THIS FALL has been a time of transformation. After a long 2023, I’m just now coming off the adrenaline that was launching two different social practice projects, having a litany of conversations to maintain and heal relationships, and working a job that ultimately was not the work that is best for my mental health. Though I completed the goals I had set out to achieve, this past year I’ve been in recovery: I spend most of my free time trying to figure out what lies beyond now that I’ve finished what I started.
Lately I’ve regained the courage to sit with my anxiety again. I’ve been living life, consciously, with Anxiety and Depression for as long as I can remember. I struggle to explain what it feels like to be ‘high-functioning’ to others, especially since I enjoy the experience of learning-through-doing and I’m consistently involved in multiple projects at once. And I actually finish things. My own emotions have created a pattern of coming in last place in relationship to ‘my work’ or ‘my job’. That’s not who I like to be- but it’s who I’ve had to be. Mostly for other people. Still, my mental experiences are a very deep part of me. It’s been going on for so long now, that I’ve recently learned that I have been positively diagnosed with Dysthymia: a slow burn depressive disorder. It’s not going anywhere, and neither am I.
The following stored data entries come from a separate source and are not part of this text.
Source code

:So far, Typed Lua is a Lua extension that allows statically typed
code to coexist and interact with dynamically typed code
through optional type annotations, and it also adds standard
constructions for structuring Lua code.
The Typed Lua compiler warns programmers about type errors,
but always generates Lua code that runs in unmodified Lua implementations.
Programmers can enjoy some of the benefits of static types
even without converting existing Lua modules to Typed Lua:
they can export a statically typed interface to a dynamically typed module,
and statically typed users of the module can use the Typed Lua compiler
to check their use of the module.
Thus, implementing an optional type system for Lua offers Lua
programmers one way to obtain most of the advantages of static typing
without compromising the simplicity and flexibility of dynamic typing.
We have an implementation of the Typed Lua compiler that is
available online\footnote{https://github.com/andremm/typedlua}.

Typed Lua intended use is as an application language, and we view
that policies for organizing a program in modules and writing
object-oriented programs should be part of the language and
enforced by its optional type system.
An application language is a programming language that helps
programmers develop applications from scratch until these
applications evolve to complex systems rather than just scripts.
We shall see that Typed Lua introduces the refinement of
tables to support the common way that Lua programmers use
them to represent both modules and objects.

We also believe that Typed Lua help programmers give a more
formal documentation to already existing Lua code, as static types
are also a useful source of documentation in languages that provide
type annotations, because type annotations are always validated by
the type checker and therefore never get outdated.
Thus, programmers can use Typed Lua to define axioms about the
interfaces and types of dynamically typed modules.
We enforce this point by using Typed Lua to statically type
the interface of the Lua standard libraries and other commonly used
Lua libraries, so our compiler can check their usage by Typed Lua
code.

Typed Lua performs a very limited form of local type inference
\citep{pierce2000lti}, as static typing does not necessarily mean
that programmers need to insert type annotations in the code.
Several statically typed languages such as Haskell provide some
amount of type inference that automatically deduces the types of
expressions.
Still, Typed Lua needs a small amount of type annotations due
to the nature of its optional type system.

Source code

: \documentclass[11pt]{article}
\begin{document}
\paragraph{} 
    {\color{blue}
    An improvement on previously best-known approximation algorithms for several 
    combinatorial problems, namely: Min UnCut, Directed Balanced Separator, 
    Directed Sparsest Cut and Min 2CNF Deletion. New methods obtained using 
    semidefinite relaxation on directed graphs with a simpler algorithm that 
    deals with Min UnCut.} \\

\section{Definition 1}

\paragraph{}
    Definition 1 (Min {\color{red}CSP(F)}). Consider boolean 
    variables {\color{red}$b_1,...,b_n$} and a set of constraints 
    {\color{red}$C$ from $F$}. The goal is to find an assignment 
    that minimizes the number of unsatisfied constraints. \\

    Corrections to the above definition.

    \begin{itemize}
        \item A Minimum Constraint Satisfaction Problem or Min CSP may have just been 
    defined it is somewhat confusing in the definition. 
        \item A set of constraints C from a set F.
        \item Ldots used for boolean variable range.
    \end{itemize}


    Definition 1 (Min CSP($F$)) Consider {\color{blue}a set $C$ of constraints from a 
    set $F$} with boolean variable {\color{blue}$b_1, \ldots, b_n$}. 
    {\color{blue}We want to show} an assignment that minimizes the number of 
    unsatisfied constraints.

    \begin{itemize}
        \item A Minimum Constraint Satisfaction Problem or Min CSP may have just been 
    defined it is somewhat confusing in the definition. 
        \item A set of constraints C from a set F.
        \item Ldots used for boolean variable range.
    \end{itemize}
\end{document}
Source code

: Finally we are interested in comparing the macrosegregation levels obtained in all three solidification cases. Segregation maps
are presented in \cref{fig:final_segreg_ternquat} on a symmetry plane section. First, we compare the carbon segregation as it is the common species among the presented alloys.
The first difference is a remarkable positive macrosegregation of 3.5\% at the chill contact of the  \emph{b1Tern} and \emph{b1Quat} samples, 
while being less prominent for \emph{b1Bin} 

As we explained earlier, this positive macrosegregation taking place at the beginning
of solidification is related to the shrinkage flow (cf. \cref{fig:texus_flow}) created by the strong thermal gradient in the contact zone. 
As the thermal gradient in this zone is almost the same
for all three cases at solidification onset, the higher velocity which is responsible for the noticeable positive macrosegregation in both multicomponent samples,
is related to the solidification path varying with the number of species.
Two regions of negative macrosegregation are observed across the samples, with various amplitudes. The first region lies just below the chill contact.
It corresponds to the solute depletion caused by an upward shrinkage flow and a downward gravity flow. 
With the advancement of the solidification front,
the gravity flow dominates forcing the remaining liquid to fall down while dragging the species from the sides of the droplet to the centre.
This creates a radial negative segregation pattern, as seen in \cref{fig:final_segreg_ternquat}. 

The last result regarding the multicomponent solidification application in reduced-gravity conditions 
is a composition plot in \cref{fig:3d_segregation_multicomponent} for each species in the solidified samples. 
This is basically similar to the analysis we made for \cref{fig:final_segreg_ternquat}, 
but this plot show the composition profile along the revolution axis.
This past week, I’ve been thinking about how I’ve related to my mental health conditions in relationship to my body. The first time that I could name my paralysis as anxiety was in September of 2017. I remember sitting in the ‘classroom’ in my independent study- An empty high school therapist conference room- and trying to do research for whatever online class I had convinced them to let me take so I wouldn’t have to take a random elective. The school’s yahoo browser kept feeding me news pop-ups about Trump’s nuclear threats to North Korea. 3 consecutive days later, I was looking them up myself, spiraling about when or if the threats would turn into action, perhaps if I would even know because where I live could potentially be vaporized. Because of the irrational behaviors of a senile and sun cancer pored white man. Eventually I snapped out of it, but the freeze of anxiety and its spiraling depths became more and more familiar and frequent to me through my senior year of high school and beyond.
It was not the first time that I felt it. This was only the time that I first attempted to put a name to the feeling, or was able to acknowledge that I was feeling...something bigger than me. Something that activated a deep ache in my legs and a boulder in my stomach. Entire class periods, meals, evenings, weekends, conversations, relationships; They would go by and my aching went unmoved. Sometimes deadlines would work to inspire action, but most times those would also float by. Coupled with developing vision problems, my mental health weighted on my sight like a haze. A subsurface and retrospective part of me wants to credit that most of what I experienced didn’t have a lasting impact, so it was okay that what I can remember is unclear. Maybe it is. I can’t remember either way.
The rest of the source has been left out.